Devant le Conseil de sécurité de l’ONU, Rosemary DiCarlo, sous-secrétaire générale des Nations unies aux affaires politiques, a indiqué que la coalition armée AFC/M23 tire plus d’un million de dollars par mois de l’exploitation minière illégale et de la contrebande dans l’est de la République démocratique du Congo.
Selon la responsable onusienne, plusieurs minerais exploités dans les zones affectées par le conflit quittent le pays par des circuits de contrebande, échappant au contrôle de l’État. Ces ressources, qui devraient contribuer au développement des populations locales, servent plutôt à financer les activités des groupes armés présents dans la région.
L’ONU souligne que ces revenus issus de l’exploitation illicite renforcent la capacité opérationnelle des groupes armés et compliquent les efforts visant à stabiliser l’est du pays.

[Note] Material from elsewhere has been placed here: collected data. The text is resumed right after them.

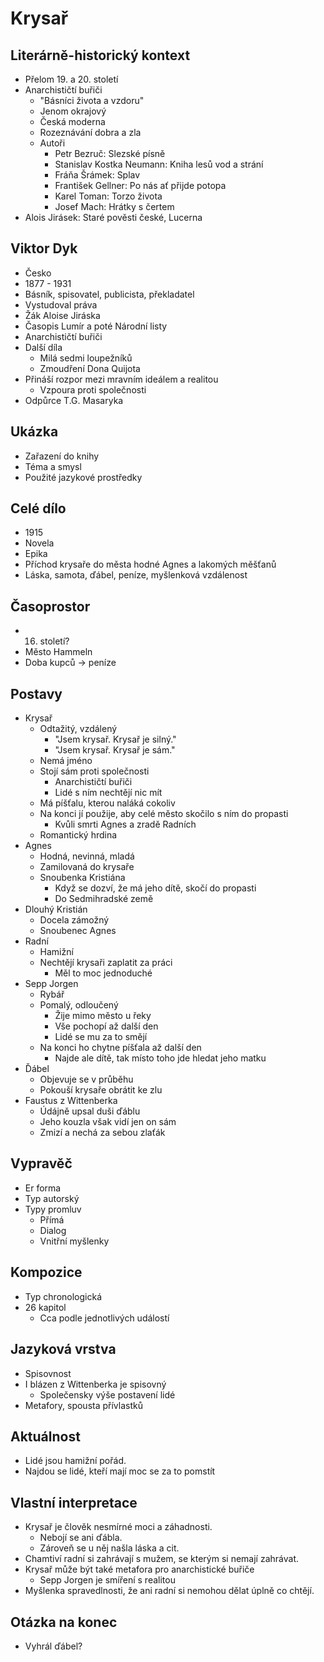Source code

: # Krysař

## Literárně-historický kontext
- Přelom 19. a 20. století
- Anarchističtí buřiči
    - "Básníci života a vzdoru"
    - Jenom okrajový
    - Česká moderna
    - Rozeznávání dobra a zla
    - Autoři
        - Petr Bezruč: Slezské písně
        - Stanislav Kostka Neumann: Kniha lesů vod a strání
        - Fráňa Šrámek: Splav
        - František Gellner: Po nás ať přijde potopa
        - Karel Toman: Torzo života
        - Josef Mach: Hrátky s čertem
- Alois Jirásek: Staré pověsti české, Lucerna

## Viktor Dyk
- Česko
- 1877 - 1931
- Básník, spisovatel, publicista, překladatel
- Vystudoval práva
- Žák Aloise Jiráska
- Časopis Lumír a poté Národní listy
- Anarchističtí buřiči
- Další díla
    - Milá sedmi loupežníků
    - Zmoudření Dona Quijota
- Přináší rozpor mezi mravním ideálem a realitou
    - Vzpoura proti společnosti
- Odpůrce T.G. Masaryka

## Ukázka
- Zařazení do knihy
- Téma a smysl
- Použité jazykové prostředky

## Celé dílo
- 1915
- Novela
- Epika
- Příchod krysaře do města hodné Agnes a lakomých měšťanů
- Láska, samota, ďábel, peníze, myšlenková vzdálenost

## Časoprostor
- 16. století?
- Město Hammeln
- Doba kupců -> peníze

## Postavy
- Krysař
    - Odtažitý, vzdálený
        - "Jsem krysař. Krysař je silný."
        - "Jsem krysař. Krysař je sám."
    - Nemá jméno
    - Stojí sám proti společnosti
        - Anarchističtí buřiči
        - Lidé s ním nechtějí nic mít
    - Má píšťalu, kterou naláká cokoliv
    - Na konci jí použije, aby celé město skočilo s ním do propasti
        - Kvůli smrti Agnes a zradě Radních
    - Romantický hrdina
- Agnes
    - Hodná, nevinná, mladá
    - Zamilovaná do krysaře
    - Snoubenka Kristiána
        - Když se dozví, že má jeho dítě, skočí do propasti
        - Do Sedmihradské země 
- Dlouhý Kristián
    - Docela zámožný
    - Snoubenec Agnes
- Radní
    - Hamižní
    - Nechtějí krysaři zaplatit za práci
        - Měl to moc jednoduché
- Sepp Jorgen
    - Rybář
    - Pomalý, odloučený
        - Žije mimo město u řeky
        - Vše pochopí až další den
        - Lidé se mu za to smějí
    - Na konci ho chytne píšťala až další den
        - Najde ale dítě, tak místo toho jde hledat jeho matku
- Ďábel
    - Objevuje se v průběhu
    - Pokouší krysaře obrátit ke zlu
- Faustus z Wittenberka
    - Údájně upsal duši ďáblu
    - Jeho kouzla však vidí jen on sám
    - Zmizí a nechá za sebou zlaťák

## Vypravěč
- Er forma
- Typ autorský
- Typy promluv
    - Přímá
    - Dialog
    - Vnitřní myšlenky

## Kompozice
- Typ chronologická
- 26 kapitol
    - Cca podle jednotlivých událostí

## Jazyková vrstva
- Spisovnost
- I blázen z Wittenberka je spisovný
    - Společensky výše postavení lidé
- Metafory, spousta přívlastků

## Aktuálnost
- Lidé jsou hamižní pořád.
- Najdou se lidé, kteří mají moc se za to pomstít

## Vlastní interpretace
- Krysař je člověk nesmírné moci a záhadnosti.
    - Nebojí se ani ďábla.
    - Zároveň se u něj našla láska a cit.
- Chamtiví radní si zahrávají s mužem, se kterým si nemají zahrávat.
- Krysař může být také metafora pro anarchistické buřiče
    - Sepp Jorgen je smíření s realitou
- Myšlenka spravedlnosti, že ani radní si nemohou dělat úplně co chtějí.

## Otázka na konec
- Vyhrál ďábel?
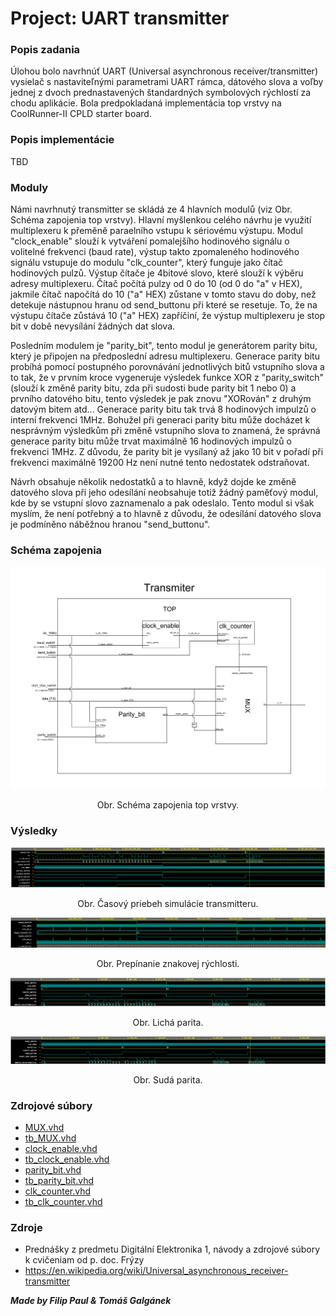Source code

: 
# Project: UART transmitter

### Popis zadania
Úlohou bolo navrhnúť UART (Universal asynchronous receiver/transmitter) vysielač s nastaviteľnými parametrami UART rámca, dátového slova a voľby jednej z dvoch prednastavených štandardných symbolových rýchlostí za chodu aplikácie. Bola predpokladaná implementácia top vrstvy na CoolRunner-II CPLD starter board. 

### Popis implementácie

TBD

### Moduly

Námi navrhnutý transmitter se skládá ze 4 hlavních modulů (viz Obr. Schéma zapojenia top vrstvy). Hlavní myšlenkou celého návrhu je využití multiplexeru k přeměně paraelního vstupu k sériovému výstupu. Modul "clock_enable" slouží k vytváření pomalejšího hodinového signálu o volitelné frekvenci (baud rate), výstup takto zpomaleného hodinového signálu vstupuje do modulu "clk_counter", který funguje jako čítač hodinových pulzů. Výstup čítače je 4bitové slovo, které slouží k výběru adresy multiplexeru. Čítač počítá pulzy od 0 do 10 (od 0 do "a" v HEX), jakmile čítač napočítá do 10 ("a" HEX) zůstane v tomto stavu do doby, než detekuje nástupnou hranu od send_buttonu při které se resetuje. To, že na výstupu čítače zůstává 10 ("a" HEX) zapříčiní, že výstup multiplexeru je stop bit v době nevysílání žádných dat slova.

Posledním modulem je "parity_bit", tento modul je generátorem parity bitu, který je připojen na předposlední adresu multiplexeru. Generace parity bitu probíhá pomocí postupného porovnávání jednotlivých bitů vstupního slova a to tak, že v prvním kroce vygeneruje výsledek funkce XOR z "parity_switch" (slouží k změně parity bitu, zda při sudosti bude parity bit 1 nebo 0) a prvního datového bitu, tento výsledek je pak znovu "XORován" z druhým datovým bitem atd... Generace parity bitu tak trvá 8 hodinových impulzů o interní frekvenci 1MHz. Bohužel při generaci parity bitu může docházet k nesprávným výsledkům při změně vstupního slova to znamená, že správná generace parity bitu může trvat maximálně 16 hodinových impulzů o frekvenci 1MHz. Z důvodu, že parity bit je vysílaný až jako 10 bit v pořadí při frekvenci maximálně 19200 Hz není nutné tento nedostatek odstraňovat.

Návrh obsahuje několik nedostatků a to hlavně, když dojde ke změně datového slova při jeho odesílání neobsahuje totiž žádný paměťový modul, kde by se vstupní slovo zaznamenalo a pak odeslalo. Tento modul si však myslím, že není potřebný a to hlavně z důvodu, že odesílání datového slova je podmíněno náběžnou hranou "send_buttonu".


### Schéma zapojenia


![](resources/Tx_top_scheme.png)
<p align="center">
  Obr. Schéma zapojenia top vrstvy.
</p>

### Výsledky

![](resources/tb_top.PNG)
<p align="center">Obr. Časový priebeh simulácie transmitteru.</p>

![](resources/clock_enable_TB.PNG)
<p align="center">Obr. Prepínanie znakovej rýchlosti.</p>

![](resources/tb_paritysw_LOW.PNG)
<p align="center">Obr. Lichá parita.</p>

![](resources/tb_paritysw_HIGH.PNG)
<p align="center">Obr. Sudá parita.</p>



### Zdrojové súbory

* [MUX.vhd](/MUX/MUX.vhd)
* [tb_MUX.vhd](/MUX/tb_MUX.vhd)
* [clock_enable.vhd](/clock_enable/clock_enable.vhd)
* [tb_clock_enable.vhd](/clock_enable/tb_clock_enable.vhd)
* [parity_bit.vhd](/parity_bit/parity_bit.vhd)
* [tb_parity_bit.vhd](/parity_bit/tb_parity_bit.vhd)
* [clk_counter.vhd](/CLK_counter/clk_counter.vhd)
* [tb_clk_counter.vhd](/CLK_counter/tb_clk_counter.vhd)


### Zdroje

* Prednášky z predmetu Digitální Elektronika 1, návody a zdrojové súbory k cvičeniam od p. doc. Frýzy
* <https://en.wikipedia.org/wiki/Universal_asynchronous_receiver-transmitter>




***Made by Filip Paul & Tomáš Galgánek***
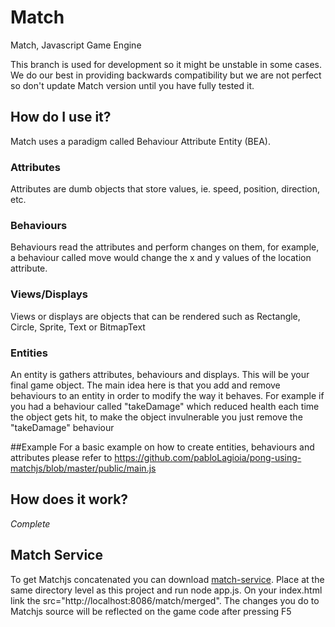 Match
=====

Match, Javascript Game Engine

This branch is used for development so it might be unstable in some cases. We do our best in providing backwards
compatibility but we are not perfect so don't update Match version until you have fully tested it.

## How do I use it?
Match uses a paradigm called Behaviour Attribute Entity (BEA).

### Attributes
Attributes are dumb objects that store values, ie. speed, position, direction, etc.

### Behaviours
Behaviours read the attributes and perform changes on them, for example, a behaviour called move would change the x and y values of the location attribute.

### Views/Displays
Views or displays are objects that can be rendered such as Rectangle, Circle, Sprite, Text or BitmapText

### Entities
An entity is gathers attributes, behaviours and displays. This will be your final game object.
The main idea here is that you add and remove behaviours to an entity in order to modify the way it behaves. For example if you had a
behaviour called "takeDamage" which reduced health each time the object gets hit, to make the object invulnerable you just remove
the "takeDamage" behaviour

##Example
For a basic example on how to create entities, behaviours and attributes please refer to https://github.com/pabloLagioia/pong-using-matchjs/blob/master/public/main.js

## How does it work?
*Complete*

## Match Service
To get Matchjs concatenated you can download [match-service](https://bitbucket.org/puzzlingideas/match-service). Place at the same directory level as this project and run node app.js.
On your index.html link the src="http://localhost:8086/match/merged".
The changes you do to Matchjs source will be reflected on the game code after pressing F5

Cette situation prive également l’État congolais de recettes importantes dans un secteur stratégique pour l’économie nationale.
Face à cette réalité, les Nations unies appellent à renforcer la coopération internationale afin de mieux sécuriser les chaînes d’approvisionnement des minerais et de lutter contre les réseaux de contrebande.
Les autorités congolaises sont confrontées au défi de reprendre le contrôle des zones minières et d’assurer que les ressources naturelles du pays profitent davantage au développement et à la stabilité de la République démocratique du Congo.